• _Task instructions_: Check each line below for the word "avec", and copy those that have it.

• _Exercise material_:

Start of Block

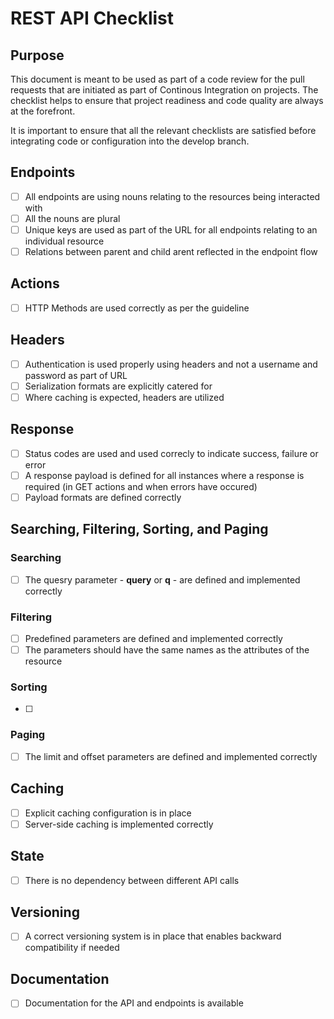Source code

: 
# REST API Checklist

## Purpose 
This document is meant to be used as part of a code review for the pull requests that are initiated as part of Continous Integration on projects. The checklist helps to ensure that project readiness and code quality are always at the forefront.

It is important to ensure that all the relevant checklists are satisfied before integrating code or configuration into the develop branch. 

## Endpoints
- [ ] All endpoints are using nouns relating to the resources being interacted with
- [ ] All the nouns are plural
- [ ] Unique keys are used as part of the URL for all endpoints relating to an individual resource
- [ ] Relations between parent and child arent reflected in the endpoint flow

## Actions 
- [ ] HTTP Methods are used correctly as per the guideline 

## Headers
 - [ ] Authentication is used properly using headers and not a username and password as part of URL
 - [ ] Serialization formats are explicitly catered for
 - [ ] Where caching is expected, headers are utilized

## Response
- [ ] Status codes are used and used correcly to indicate success, failure or error
- [ ] A response payload is defined for all instances where a response is required (in GET actions and when errors have occured)
- [ ] Payload formats are defined correctly

## Searching, Filtering, Sorting, and Paging

### Searching 
- [ ] The quesry parameter -  **query** or  **q** - are defined and implemented correctly

### Filtering 
- [ ] Predefined parameters are defined and implemented correctly
- [ ] The parameters should have the same names as the attributes of the resource

### Sorting
- [ ] 

### Paging 
- [ ] The limit and offset parameters are defined and  implemented correctly

##  Caching
- [ ] Explicit caching configuration is in place 
- [ ] Server-side caching is implemented correctly 

##  State
- [ ] There is no dependency between different API calls

##  Versioning 
- [ ] A correct versioning system is in place that enables backward compatibility if needed

##  Documentation 
- [ ] Documentation for the API and endpoints is available
<!--stackedit_data:
eyJoaXN0b3J5IjpbMTkxMzQwMjI2NSwxNjAwNzQ2MDMzXX0=
-->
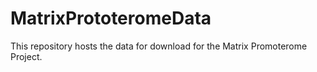 # MatrixPrototeromeData
This repository hosts the data for download for the Matrix Promoterome Project.
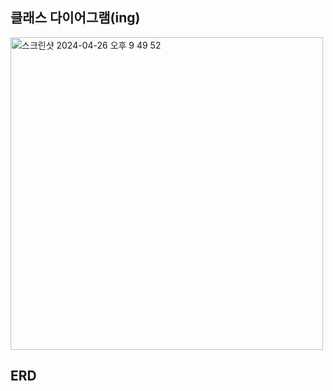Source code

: ## 클래스 다이어그램(ing)

<img width="500" alt="스크린샷 2024-04-26 오후 9 49 52" src="https://github.com/kimtaesoo99/Algorithm/assets/107785279/1b685026-0c5a-4527-95b8-3570169e46a7">

## ERD

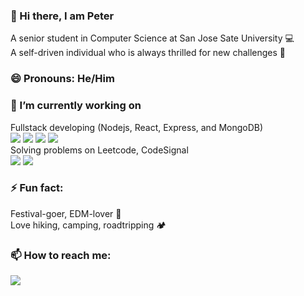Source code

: ### 👋 Hi there, I am Peter
A senior student in Computer Science at San Jose Sate University 💻\
A self-driven individual who is always thrilled for new challenges 👀
### 😄 Pronouns: He/Him
### 🔭 I’m currently working on
Fullstack developing (Nodejs, React, Express, and MongoDB)\
<img src="https://img.shields.io/badge/Node.js-339933?style=for-the-badge&logo=nodedotjs&logoColor=white" />
<img src="https://img.shields.io/badge/React-20232A?style=for-the-badge&logo=react&logoColor=61DAFB" />
<img src="https://img.shields.io/badge/Express.js-000000?style=for-the-badge&logo=express&logoColor=white" />
<img src="https://img.shields.io/badge/MongoDB-4EA94B?style=for-the-badge&logo=mongodb&logoColor=white" />\
Solving problems on Leetcode, CodeSignal\
<img src="https://img.shields.io/badge/-LeetCode-FFA116?style=for-the-badge&logo=LeetCode&logoColor=black" />
<img src="https://img.shields.io/badge/Signal-3A76F0?style=for-the-badge&logo=signal&logoColor=white" />
### ⚡ Fun fact:
Festival-goer, EDM-lover 🎵 \
Love hiking, camping, roadtripping 🏕️ 
### 📫 How to reach me:
<a href="https://www.linkedin.com/in/peterdinh94/"><img src="https://img.shields.io/badge/LinkedIn-0077B5?style=for-the-badge&logo=linkedin&logoColor=white" /></a>

<!--
**peter-dinh-94/peter-dinh-94** is a ✨ _special_ ✨ repository because its `README.md` (this file) appears on your GitHub profile.

Here are some ideas to get you started:

- 🔭 I’m currently working on ...
- 🌱 I’m currently learning ...
- 👯 I’m looking to collaborate on ...
- 🤔 I’m looking for help with ...
- 💬 Ask me about ...
- 📫 How to reach me: ...
- 😄 Pronouns: ...
- ⚡ Fun fact: ...
-->
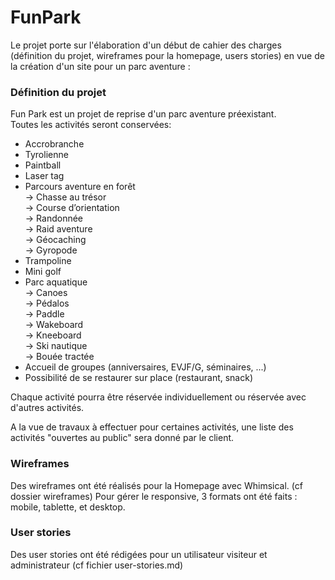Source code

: # FunPark

Le projet porte sur l'élaboration d'un début de cahier des charges (définition du projet, wireframes pour la homepage, users stories) en vue de la création d'un site pour un parc aventure :

### Définition du projet

Fun Park est un projet de reprise d'un parc aventure préexistant.<br/>
Toutes les activités seront conservées:  
- Accrobranche<br/>
- Tyrolienne<br/>
- Paintball<br/>
- Laser tag<br/>
- Parcours aventure en forêt<br/>
-> Chasse au trésor<br/>
-> Course d’orientation<br/>
-> Randonnée<br/>
-> Raid aventure<br/>
-> Géocaching<br/>
-> Gyropode<br/>
- Trampoline<br/>
- Mini golf<br/>
- Parc aquatique<br/>
-> Canoes<br/>
-> Pédalos<br/>
-> Paddle<br/>
-> Wakeboard<br/>
-> Kneeboard<br/>
-> Ski nautique<br/>
-> Bouée tractée<br/>
- Accueil de groupes (anniversaires, EVJF/G, séminaires, ...)<br/>
- Possibilité de se restaurer sur place (restaurant, snack)<br/>

Chaque activité pourra être réservée individuellement ou réservée avec d'autres activités.

A la vue de travaux à effectuer pour certaines activités, une liste des activités "ouvertes au public" sera donné par le client.<br/>

### Wireframes

Des wireframes ont été réalisés pour la Homepage avec Whimsical. (cf dossier wireframes)
Pour gérer le responsive, 3 formats ont été faits : mobile, tablette, et desktop.


### User stories

Des user stories ont été rédigées pour un utilisateur visiteur et administrateur (cf fichier user-stories.md)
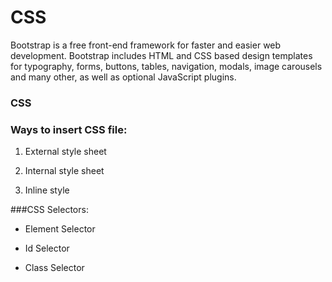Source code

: # CSS



Bootstrap is a free front-end framework for faster and easier web development. Bootstrap includes HTML and CSS based design templates for typography, forms, buttons, tables, navigation, modals, image carousels and many other, as well as optional JavaScript plugins.

### CSS





### Ways to insert CSS file:

1. External style sheet



2. Internal style sheet



3. Inline style



###CSS Selectors:

* Element Selector

* Id Selector

* Class Selector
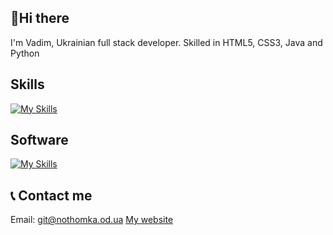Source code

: ## 👋Hi there
I'm Vadim, Ukrainian full stack developer. Skilled in HTML5, CSS3, Java and Python

## Skills
[![My Skills](https://skillicons.dev/icons?i=html,css,js,python,java,mongodb,git,cloudflare,raspberrypi&perline=9)](https://skillicons.dev)

## Software
[![My Skills](https://skillicons.dev/icons?i=photoshop,vscode,docker,figma,idea,pycharm,godot,linux,windows&perline=9)](https://skillicons.dev)

## 📞 Contact me
Email: [git@nothomka.od.ua](mailto:git@nothomka.od.ua)
[My website](https://www.nothomka.od.ua/)
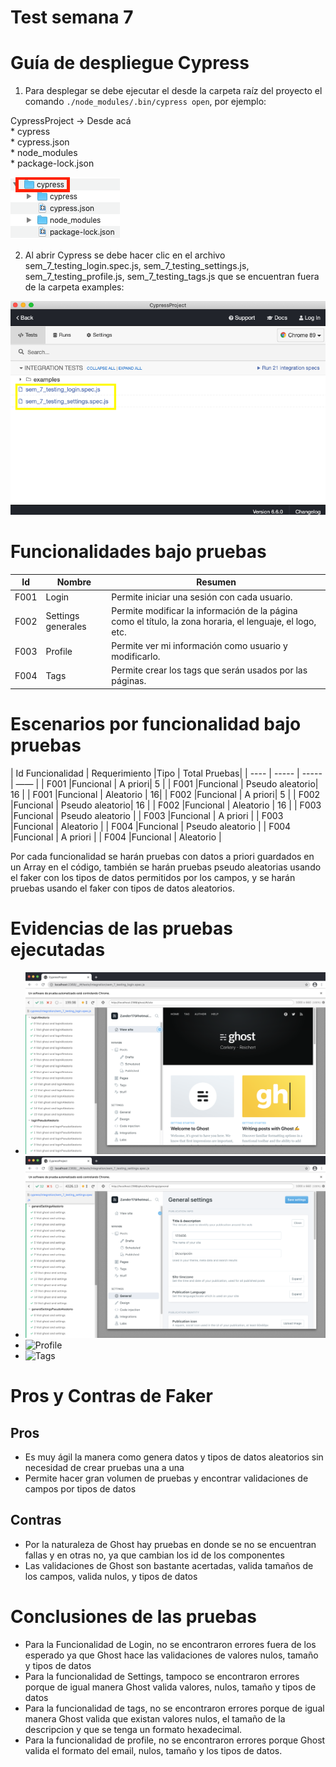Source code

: # Test semana 7

# Guía de despliegue Cypress

1. Para desplegar se debe ejecutar el desde la carpeta raíz del proyecto el comando `./node_modules/.bin/cypress open`, por ejemplo:

CypressProject -> Desde acá
<br>  * cypress
<br>   * cypress.json
<br>    * node_modules
<br>    * package-lock.json

![Directorio](https://raw.githubusercontent.com/diazclaudia1/Pruebas_automatizadas/master/Semana_7/CypressProject/cypress/screenshots/thumbnail.png)

2. Al abrir Cypress se debe hacer clic en el archivo sem_7_testing_login.spec.js, sem_7_testing_settings.js, sem_7_testing_profile.js, sem_7_testing_tags.js que se encuentran fuera de la carpeta examples:

![Ejecutar](https://raw.githubusercontent.com/diazclaudia1/Pruebas_automatizadas/master/Semana_7/CypressProject/cypress/screenshots/ejecutar.png)


# Funcionalidades bajo pruebas

| Id   | Nombre | Resumen| 
| ---- | ----- | ----- |
| F001 | Login | Permite iniciar una sesión con cada usuario. |
| F002 | Settings generales | Permite modificar la información de la página como el título, la zona horaria, el lenguaje, el logo, etc. |
| F003  | Profile   | Permite ver mi información como usuario y modificarlo. |
| F004  | Tags |    Permite crear los tags que serán usados por las páginas.|


# Escenarios por funcionalidad bajo pruebas

| Id Funcionalidad | Requerimiento |Tipo | Total Pruebas|
| ---- | ----- | ----- | —— | 
| F001 |Funcional | A priori| 5 |
| F001 |Funcional | Pseudo aleatorio| 16 |
| F001 |Funcional | Aleatorio | 16|
| F002 |Funcional | A priori| 5 |
| F002 |Funcional | Pseudo aleatorio| 16 |
| F002 |Funcional | Aleatorio | 16 |
| F003 |Funcional | Pseudo aleatorio |
| F003 |Funcional | A priori | 
| F003 |Funcional | Aleatorio | 
| F004 |Funcional | Pseudo aleatorio | 
| F004 |Funcional | A priori | 
| F004 |Funcional | Aleatorio | 

Por cada funcionalidad se harán pruebas con datos a priori guardados en un Array en el código, también se harán pruebas pseudo aleatorias usando el faker con los tipos de datos permitidos por los campos, y se harán pruebas usando el faker con tipos de datos aleatorios.

# Evidencias de las pruebas ejecutadas

* ![Login](https://raw.githubusercontent.com/diazclaudia1/Pruebas_automatizadas/master/Semana_7/CypressProject/cypress/screenshots/login.png)
* ![Settings](https://raw.githubusercontent.com/diazclaudia1/Pruebas_automatizadas/master/Semana_7/CypressProject/cypress/screenshots/settings.png)
* ![Profile]()
* ![Tags]()


# Pros y Contras de Faker

## Pros

* Es muy ágil la manera como genera datos y tipos de datos aleatorios sin necesidad de crear pruebas una a una
* Permite hacer gran volumen de pruebas y encontrar validaciones de campos por tipos de datos

## Contras

* Por la naturaleza de Ghost hay pruebas en donde se no se encuentran fallas y en otras no, ya que cambian los id de los componentes
* Las validaciones de Ghost son bastante acertadas, valida tamaños de los campos, valida nulos, y tipos de datos

# Conclusiones de las pruebas

* Para la Funcionalidad de Login, no se encontraron errores fuera de los esperado ya que Ghost hace las validaciones de valores nulos, tamaño y tipos de datos
* Para la funcionalidad de Settings, tampoco se encontraron errores porque de igual manera Ghost valida valores, nulos, tamaño y tipos de datos
* Para la funcionalidad de tags, no se encontraron errores porque de igual manera Ghost valida que existan valores nulos, el tamaño de la descripcion y que se tenga un formato hexadecimal.
* Para la funcionalidad de profile, no se encontraron errores porque Ghost valida el formato del email, nulos, tamaño y los tipos de datos.

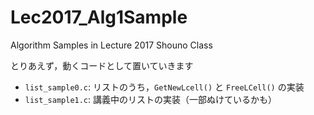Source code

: # Lec2017_Alg1Sample
Algorithm Samples in Lecture 2017 Shouno Class

とりあえず，動くコードとして置いていきます

* `list_sample0.c`: リストのうち，`GetNewLcell()` と `FreeLCell()` の実装
* `list_sample1.c`: 講義中のリストの実装（一部ぬけているかも）
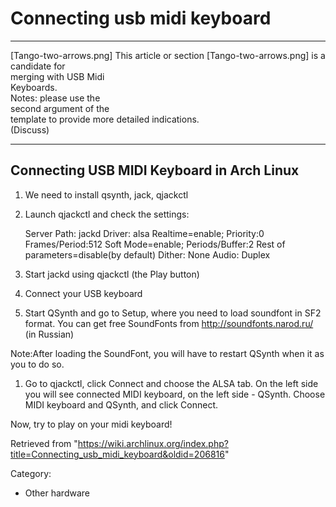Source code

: Connecting usb midi keyboard
============================

  ------------------------ ------------------------ ------------------------
  [Tango-two-arrows.png]   This article or section  [Tango-two-arrows.png]
                           is a candidate for       
                           merging with USB Midi    
                           Keyboards.               
                           Notes: please use the    
                           second argument of the   
                           template to provide more 
                           detailed indications.    
                           (Discuss)                
  ------------------------ ------------------------ ------------------------

Connecting USB MIDI Keyboard in Arch Linux
------------------------------------------

1.  We need to install qsynth, jack, qjackctl
2.  Launch qjackctl and check the settings:

     Server Path: jackd
     Driver: alsa
     Realtime=enable; Priority:0
     Frames/Period:512
     Soft Mode=enable; Periods/Buffer:2
     Rest of parameters=disable(by default)
     Dither: None
     Audio: Duplex

1.  Start jackd using qjackctl (the Play button)
2.  Connect your USB keyboard
3.  Start QSynth and go to Setup, where you need to load soundfont in
    SF2 format. You can get free SoundFonts from
    http://soundfonts.narod.ru/ (in Russian)

Note:After loading the SoundFont, you will have to restart QSynth when
it as you to do so.

1.  Go to qjackctl, click Connect and choose the ALSA tab. On the left
    side you will see connected MIDI keyboard, on the left side -
    QSynth. Choose MIDI keyboard and QSynth, and click Connect.

Now, try to play on your midi keyboard!

Retrieved from
"https://wiki.archlinux.org/index.php?title=Connecting_usb_midi_keyboard&oldid=206816"

Category:

-   Other hardware
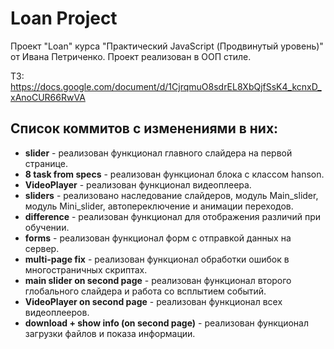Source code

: # Loan Project
Проект "Loan" курса "Практический JavaScript (Продвинутый уровень)" от Ивана Петриченко.
Проект реализован в ООП стиле.

ТЗ: https://docs.google.com/document/d/1CjrqmuO8sdrEL8XbQjfSsK4_kcnxD_xAnoCUR66RwVA


## Список коммитов с изменениями в них:
* **slider**             - реализован функционал главного слайдера на первой странице.
* **8 task from specs**  - реализован функционал блока с классом hanson.
* **VideoPlayer**        - реализован функционал видеоплеера.
* **sliders**            - реализовано наследование слайдеров, модуль Main_slider, модуль Mini_slider, автопереключение и анимации переходов.
* **difference**         - реализован функционал для отображения различий при обучении.
* **forms** - реализован функционал форм с отправкой данных на сервер.
* **multi-page fix**               - реализован функционал обработки ошибок в многостраничных скриптах.
* **main slider on second page**   - реализован функционал второго глобального слайдера и работа со всплытием событий.
* **VideoPlayer on second page**  - реализован функционал всех видеоплееров.
* **download + show info (on second page)** - реализован функционал загрузки файлов и показа информации.
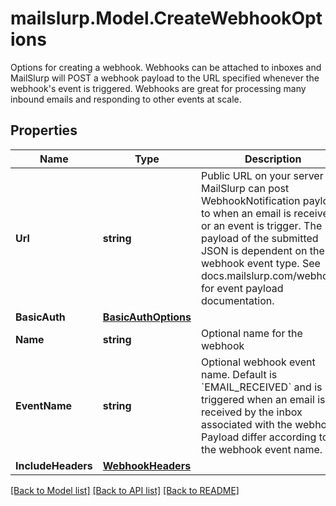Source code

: # mailslurp.Model.CreateWebhookOptions
Options for creating a webhook. Webhooks can be attached to inboxes and MailSlurp will POST a webhook payload to the URL specified whenever the webhook's event is triggered. Webhooks are great for processing many inbound emails and responding to other events at scale.

## Properties

Name | Type | Description | Notes
------------ | ------------- | ------------- | -------------
**Url** | **string** | Public URL on your server that MailSlurp can post WebhookNotification payload to when an email is received or an event is trigger. The payload of the submitted JSON is dependent on the webhook event type. See docs.mailslurp.com/webhooks for event payload documentation. | 
**BasicAuth** | [**BasicAuthOptions**](BasicAuthOptions) |  | [optional] 
**Name** | **string** | Optional name for the webhook | [optional] 
**EventName** | **string** | Optional webhook event name. Default is &#x60;EMAIL_RECEIVED&#x60; and is triggered when an email is received by the inbox associated with the webhook. Payload differ according to the webhook event name. | 
**IncludeHeaders** | [**WebhookHeaders**](WebhookHeaders) |  | [optional] 

[[Back to Model list]](../README#documentation-for-models) [[Back to API list]](../README#documentation-for-api-endpoints) [[Back to README]](../README)

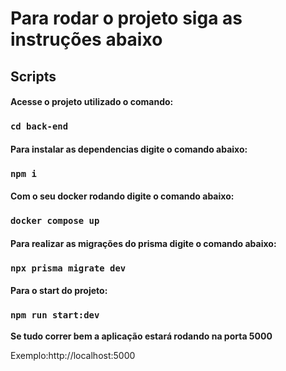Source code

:# Para rodar o projeto siga as instruções abaixo


## Scripts

#### Acesse o projeto utilizado o comando:

### `cd back-end`

#### Para instalar as dependencias digite o comando abaixo:

### `npm i`

#### Com o seu docker rodando digite o comando abaixo:

### `docker compose up`

#### Para realizar as migrações do prisma digite o comando abaixo:

### `npx prisma migrate dev`

#### Para o start do projeto:

### `npm run start:dev`

**Se tudo correr bem a aplicação estará rodando na porta 5000**

Exemplo:http://localhost:5000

End of Block

• _Your solution_:
Chaque activité pourra être réservée individuellement ou réservée avec d'autres activités.
Des wireframes ont été réalisés pour la Homepage avec Whimsical. (cf dossier wireframes)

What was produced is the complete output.